Hey all,
I’ve been working on a pandas data validation package called pandera that enables users to:
- check the types and properties of each column in a Dataframe (or key-value pairs in a Series)
- do more complex statistical validation like hypothesis testing.
- seamlessly integrate with existing data analysis/processing pipelines via decorators.
Package Scope
-
Data munging: make ETL/data analysis/data processing pipelines more reliable.
-
Reproducibility: properties of dataframes are validated at run-time, so e.g. collaborators can execute unit tests on data more easily.
Before submitting a package proposal, I just wanted to get a sense of whether this package is appropriate for pyOpenSci. A collaborator and I put together this checklist that we’re working through, and below that is a brief summary of similar packages in Python and pandera’s differentiating features.
2 Likes
hey @cosmicBboy !! Welcome to our community forum.

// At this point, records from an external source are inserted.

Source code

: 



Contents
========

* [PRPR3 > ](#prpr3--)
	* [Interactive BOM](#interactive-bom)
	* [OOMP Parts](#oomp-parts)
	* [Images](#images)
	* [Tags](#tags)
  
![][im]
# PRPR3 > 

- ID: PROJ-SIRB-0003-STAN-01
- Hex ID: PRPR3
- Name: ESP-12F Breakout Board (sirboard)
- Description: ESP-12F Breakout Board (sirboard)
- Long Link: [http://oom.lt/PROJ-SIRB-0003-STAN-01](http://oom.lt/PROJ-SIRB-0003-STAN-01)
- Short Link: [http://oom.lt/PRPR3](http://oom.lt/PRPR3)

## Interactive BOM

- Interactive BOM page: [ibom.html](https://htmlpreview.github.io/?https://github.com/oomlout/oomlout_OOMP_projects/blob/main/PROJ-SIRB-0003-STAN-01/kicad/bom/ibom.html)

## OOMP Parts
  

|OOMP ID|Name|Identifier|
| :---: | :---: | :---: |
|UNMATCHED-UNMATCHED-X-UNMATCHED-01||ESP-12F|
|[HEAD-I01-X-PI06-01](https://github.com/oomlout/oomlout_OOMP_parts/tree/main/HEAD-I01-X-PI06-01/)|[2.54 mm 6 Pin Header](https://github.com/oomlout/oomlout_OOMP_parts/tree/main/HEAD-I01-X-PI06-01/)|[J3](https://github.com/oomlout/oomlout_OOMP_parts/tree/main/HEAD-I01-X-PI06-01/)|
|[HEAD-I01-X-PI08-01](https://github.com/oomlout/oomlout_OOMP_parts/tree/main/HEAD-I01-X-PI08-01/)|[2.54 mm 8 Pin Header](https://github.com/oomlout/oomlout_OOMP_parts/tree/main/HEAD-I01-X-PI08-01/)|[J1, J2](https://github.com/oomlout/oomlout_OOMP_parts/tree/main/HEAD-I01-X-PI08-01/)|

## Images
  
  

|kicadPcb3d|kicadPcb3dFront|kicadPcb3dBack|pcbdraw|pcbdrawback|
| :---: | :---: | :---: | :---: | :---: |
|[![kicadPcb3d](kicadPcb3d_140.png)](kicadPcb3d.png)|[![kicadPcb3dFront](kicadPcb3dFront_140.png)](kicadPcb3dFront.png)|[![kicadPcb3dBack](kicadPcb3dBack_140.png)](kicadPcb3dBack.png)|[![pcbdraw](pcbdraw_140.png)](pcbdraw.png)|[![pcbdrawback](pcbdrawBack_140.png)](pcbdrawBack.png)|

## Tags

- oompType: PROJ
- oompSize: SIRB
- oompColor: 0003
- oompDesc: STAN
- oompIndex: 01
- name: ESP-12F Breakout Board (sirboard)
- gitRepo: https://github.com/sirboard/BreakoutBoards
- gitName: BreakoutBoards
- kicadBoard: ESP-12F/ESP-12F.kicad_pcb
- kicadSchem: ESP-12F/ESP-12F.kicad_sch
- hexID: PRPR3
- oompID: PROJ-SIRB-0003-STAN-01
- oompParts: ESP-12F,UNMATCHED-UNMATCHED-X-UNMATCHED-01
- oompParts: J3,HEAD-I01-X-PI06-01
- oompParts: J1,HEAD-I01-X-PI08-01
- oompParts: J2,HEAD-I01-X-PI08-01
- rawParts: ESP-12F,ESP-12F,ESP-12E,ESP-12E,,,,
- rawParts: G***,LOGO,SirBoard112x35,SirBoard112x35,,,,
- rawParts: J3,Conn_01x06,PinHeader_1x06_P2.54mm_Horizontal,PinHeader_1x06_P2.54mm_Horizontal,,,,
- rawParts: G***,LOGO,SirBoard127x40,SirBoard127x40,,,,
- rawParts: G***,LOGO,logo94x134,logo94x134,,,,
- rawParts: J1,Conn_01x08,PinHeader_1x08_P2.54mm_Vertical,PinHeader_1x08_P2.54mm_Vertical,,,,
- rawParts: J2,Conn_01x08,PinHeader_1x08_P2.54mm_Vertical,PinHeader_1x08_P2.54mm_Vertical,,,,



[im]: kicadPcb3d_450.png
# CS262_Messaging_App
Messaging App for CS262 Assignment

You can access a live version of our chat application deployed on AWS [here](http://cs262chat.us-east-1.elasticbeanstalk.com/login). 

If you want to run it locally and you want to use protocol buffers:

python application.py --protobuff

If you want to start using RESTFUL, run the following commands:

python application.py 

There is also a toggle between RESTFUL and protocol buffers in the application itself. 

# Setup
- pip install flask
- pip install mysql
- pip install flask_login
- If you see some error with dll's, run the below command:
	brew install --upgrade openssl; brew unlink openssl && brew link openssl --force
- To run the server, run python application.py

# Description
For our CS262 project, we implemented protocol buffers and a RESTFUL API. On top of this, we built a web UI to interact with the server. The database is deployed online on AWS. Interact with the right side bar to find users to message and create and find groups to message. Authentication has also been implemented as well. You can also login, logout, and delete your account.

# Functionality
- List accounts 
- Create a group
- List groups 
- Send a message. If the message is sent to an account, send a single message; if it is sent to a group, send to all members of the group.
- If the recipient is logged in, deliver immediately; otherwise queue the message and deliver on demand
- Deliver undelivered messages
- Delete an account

I’ve been out of the office for a few days and am just catching up on messages!! i’ll get back to you on this submission in the next few days however! it looks like a great package as I would imagine many people do want a mechanism to properly validate dataframes!
In the meantime pinging a few friends on this for input on this submission.
@luizirber @leouieda @choldgraf @carsonfarmer @lheagy @marskar
Hi @lwasser,
DataFrame validation is hugely important. I think this package is a nice fit / of great interest.
1 Like
also for reference, I wrote a blog post that analyzes New York 311 Data as a case study on using pandera on real-world data.
1 Like
This is great! @cosmicBboyi suggest that you submit a formal review submission here: https://github.com/pyOpenSci/software-review/issues typically people would submit a presubmission inquiry first there but given we’ve already had a look at your package, i suggest that you just submit the package for review (when you are ready) and then reference / link to this thread as your presubmission! Please let us know if you have any questions.
awesome! thanks @lwasser, I’ll create a submission in the next few days.